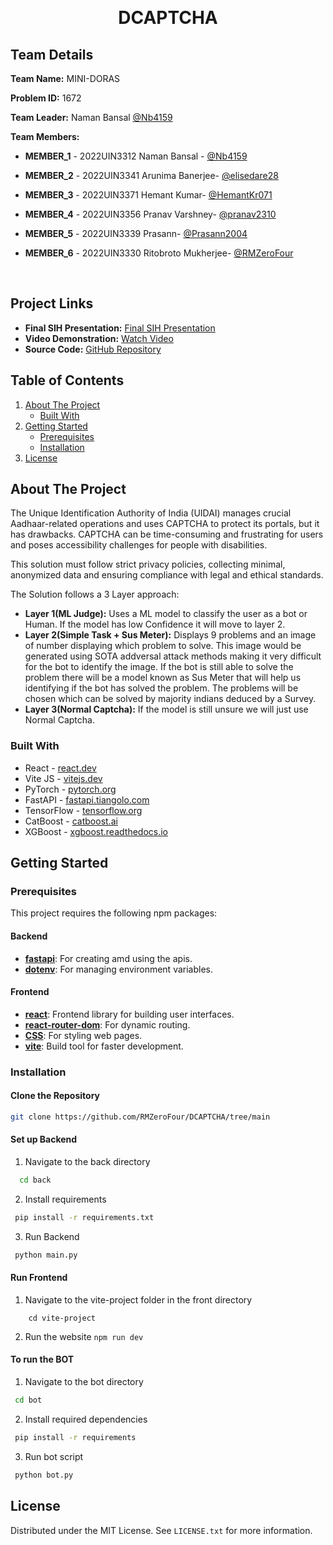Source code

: <a id="readme-top"></a>

<!-- PROJECT LOGO -->
<br />
<div>
 
<h1 align="center">DCAPTCHA</h1>

     
## Team Details

**Team Name:** MINI-DORAS

**Problem ID:** 1672

**Team Leader:** Naman Bansal [@Nb4159](https://github.com/Nb4159)

**Team Members:**

- **MEMBER_1** - 2022UIN3312 Naman Bansal - [@Nb4159](https://github.com/Nb4159)
- **MEMBER_2** - 2022UIN3341 Arunima Banerjee- [@elisedare28](https://github.com/elisedare28)
- **MEMBER_3** - 2022UIN3371 Hemant Kumar- [@HemantKr071](https://github.com/HemantKr071)
- **MEMBER_4** - 2022UIN3356 Pranav Varshney- [@pranav2310](https://github.com/pranav2310)
- **MEMBER_5** - 2022UIN3339 Prasann- [@Prasann2004](https://github.com/Prasann2004)
- **MEMBER_6** - 2022UIN3330 Ritobroto Mukherjee- [@RMZeroFour](https://github.com/RMZeroFour)

    <br />
</div>

## Project Links

- **Final SIH Presentation:** [Final SIH Presentation](https://github.com/RMZeroFour/DCAPTCHA/blob/main/files/SIH%202024%20Presentation.pdf)
- **Video Demonstration:** [Watch Video](https://youtu.be/uagNPOD-J6c)
- **Source Code:** [GitHub Repository](https://github.com/RMZeroFour/DCAPTCHA)


<!-- TABLE OF CONTENTS -->
## Table of Contents
  <ol>
    <li>
      <a href="#about-the-project">About The Project</a>
      <ul>
        <li><a href="#built-with">Built With</a></li>
      </ul>
    </li>
    <li>
      <a href="#getting-started">Getting Started</a>
      <ul>
        <li><a href="#prerequisites">Prerequisites</a></li>
        <li><a href="#installation">Installation</a></li>
      </ul>
    </li>
    <li><a href="#license">License</a></li>
  
  </ol>
</details>

<!-- ABOUT THE PROJECT -->
## About The Project
The Unique Identification Authority of India (UIDAI) manages crucial Aadhaar-related operations and uses CAPTCHA to protect its portals, but it has drawbacks. CAPTCHA can be time-consuming and frustrating for users and poses accessibility challenges for people with disabilities.

This solution must follow strict privacy policies, collecting minimal, anonymized data and ensuring compliance with legal and ethical standards.

The Solution follows a 3 Layer approach:

- **Layer 1(ML Judge):** Uses a ML model to classify the user as a bot or Human. If the model has low Confidence it will move to layer 2.
- **Layer 2(Simple Task + Sus Meter):** Displays 9 problems and an image of number displaying which problem to solve. This image would be generated using SOTA addversal attack methods making it very difficult for the bot to identify the image. If the bot is still able to solve the problem there will be a model known as Sus Meter that will help us identifying if the bot has solved the problem.
The problems will be chosen which can be solved by majority indians deduced by a Survey.
- **Layer 3(Normal Captcha):** If the model is still unsure we will just use Normal Captcha.


### Built With


* React - [react.dev](https://react.dev/)
* Vite JS - [vitejs.dev](https://vitejs.dev/)
* PyTorch - [pytorch.org](https://pytorch.org/)
* FastAPI - [fastapi.tiangolo.com](https://fastapi.tiangolo.com/)
* TensorFlow - [tensorflow.org](https://www.tensorflow.org/)
* CatBoost - [catboost.ai](https://catboost.ai/)
* XGBoost - [xgboost.readthedocs.io](https://xgboost.readthedocs.io/en/latest/)

<!-- GETTING STARTED -->
## Getting Started

### Prerequisites

This project requires the following npm packages:

#### Backend

- **[fastapi](https://fastapi.tiangolo.com/)**: For creating amd using the apis.
- **[dotenv](https://www.npmjs.com/package/dotenv)**: For managing environment variables.

#### Frontend

- **[react](https://www.npmjs.com/package/react)**: Frontend library for building user interfaces.
- **[react-router-dom](https://www.npmjs.com/package/react-router-dom)**: For dynamic routing.
- **[CSS](https://www.w3schools.com/css/)**: For styling web pages.
- **[vite](https://www.npmjs.com/package/vite)**: Build tool for faster development.


### Installation

#### Clone the Repository

   ```sh
   git clone https://github.com/RMZeroFour/DCAPTCHA/tree/main
   ```

#### Set up Backend

1. Navigate to the back directory

  ```sh
    cd back
  ```
2. Install requirements

 ```sh
  pip install -r requirements.txt 
  ```
3. Run Backend

 ```sh
  python main.py 
  ```
#### Run Frontend

1. Navigate to the vite-project folder in the front directory 
  ``` cd front
      cd vite-project
  ```
2. Run the website
  ``` npm run dev ```

#### To run the BOT

1. Navigate to the bot directory

 ```sh
  cd bot
  ```
2. Install required dependencies
 ```sh
  pip install -r requirements 
  ```
3. Run bot script
 ```sh
  python bot.py 
  ```

<!-- LICENSE -->
## License

Distributed under the MIT License. See `LICENSE.txt` for more information.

■ **DIRECTIONS**
Beginning at the line that contains "#### To run the BOT", retype each line of the listing up to and including the last one, exactly as it stands, and nothing else.

■ **RESULT FOR THIS TASK**
#### To run the BOT

1. Navigate to the bot directory

 ```sh
  cd bot
  ```
2. Install required dependencies
 ```sh
  pip install -r requirements 
  ```
3. Run bot script
 ```sh
  python bot.py 
  ```

<!-- LICENSE -->
## License

Distributed under the MIT License. See `LICENSE.txt` for more information.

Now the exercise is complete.